The problem » Scan the records for "closing" and copy each line that contains it.

Dataset excerpts »
*****
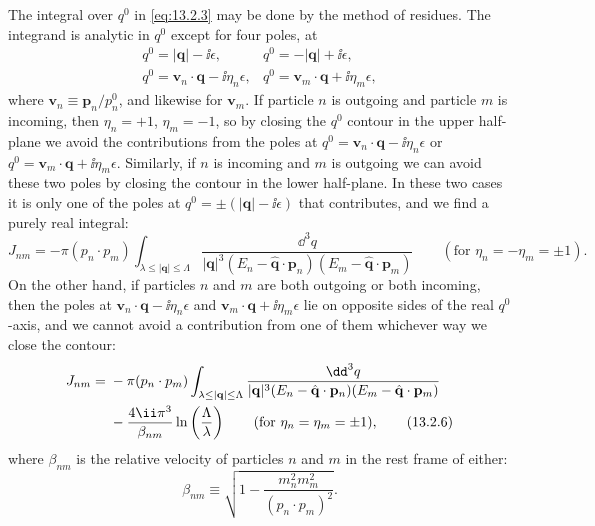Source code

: The integral over $q^0$ in \eqref{eq:13.2.3} may be done by the method of residues.
The integrand is analytic in $q^0$ except for four poles, at
\[
  \begin{array}{ll}
    q^0=|\mathbf q|-\ii\epsilon, & q^0=-|\mathbf q|+\ii\epsilon,\\
    q^0=\mathbf v_n\cdot\mathbf q-\ii\eta_n\epsilon,
      & q^0=\mathbf v_m\cdot\mathbf q+\ii\eta_m\epsilon,
  \end{array}
\]
where $\mathbf v_n\equiv\mathbf p_n/p_n^0$, and likewise for $\mathbf v_m$. If particle $n$ is outgoing and
particle $m$ is incoming, then $\eta_n=+1$, $\eta_m=-1$, so by closing the $q^0$
contour in the upper half-plane we avoid the contributions from the poles
at $q^0=\mathbf v_n\cdot\mathbf q-\ii\eta_n\epsilon$ or $q^0=\mathbf v_m\cdot\mathbf q+\ii\eta_m\epsilon$. Similarly, if $n$ is incoming and $m$ is
outgoing we can avoid these two poles by closing the contour in the lower
half-plane. In these two cases it is only one of the poles at $q^0=\pm(|\mathbf q|-\ii\epsilon)$
that contributes, and we find a purely real integral:
\begin{equation}
  J_{nm}=-\pi(p_n\cdot p_m)
  \int_{\lambda\leq|\mathbf q|\leq\Lambda}
  \frac{\dd^3q}{|\mathbf q|^3
  (E_n-\hat{\mathbf q}\cdot\mathbf p_n)(E_m-\hat{\mathbf q}\cdot\mathbf p_m)}
  \qquad(\text{for }\eta_n=-\eta_m=\pm1).
  \tag{13.2.5}\label{eq:13.2.5}
\end{equation}
On the other hand, if particles $n$ and $m$ are both outgoing or both
incoming, then the poles at $\mathbf v_n\cdot\mathbf q-\ii\eta_n\epsilon$ and $\mathbf v_m\cdot\mathbf q+\ii\eta_m\epsilon$ lie on opposite
sides of the real $q^0$-axis, and we cannot avoid a contribution from one of
them whichever way we close the contour:
\begin{align}
  J_{nm}={}&-\pi(p_n\cdot p_m)
  \int_{\lambda\leq|\mathbf q|\leq\Lambda}
  \frac{\dd^3q}{|\mathbf q|^3
  (E_n-\hat{\mathbf q}\cdot\mathbf p_n)(E_m-\hat{\mathbf q}\cdot\mathbf p_m)}
  \notag\\
  &-\frac{4\ii\pi^3}{\beta_{nm}}\ln\left(\frac{\Lambda}{\lambda}\right)
  \qquad(\text{for }\eta_n=\eta_m=\pm1),
  \tag{13.2.6}\label{eq:13.2.6}
\end{align}
where $\beta_{nm}$ is the relative velocity of particles $n$ and $m$ in the rest frame of
either:
\begin{equation}
  \beta_{nm}\equiv\sqrt{1-\frac{m_n^2m_m^2}{(p_n\cdot p_m)^2}}.
  \tag{13.2.7}\label{eq:13.2.7}
\end{equation}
*****
Output for this task »
particle $m$ is incoming, then $\eta_n=+1$, $\eta_m=-1$, so by closing the $q^0$
outgoing we can avoid these two poles by closing the contour in the lower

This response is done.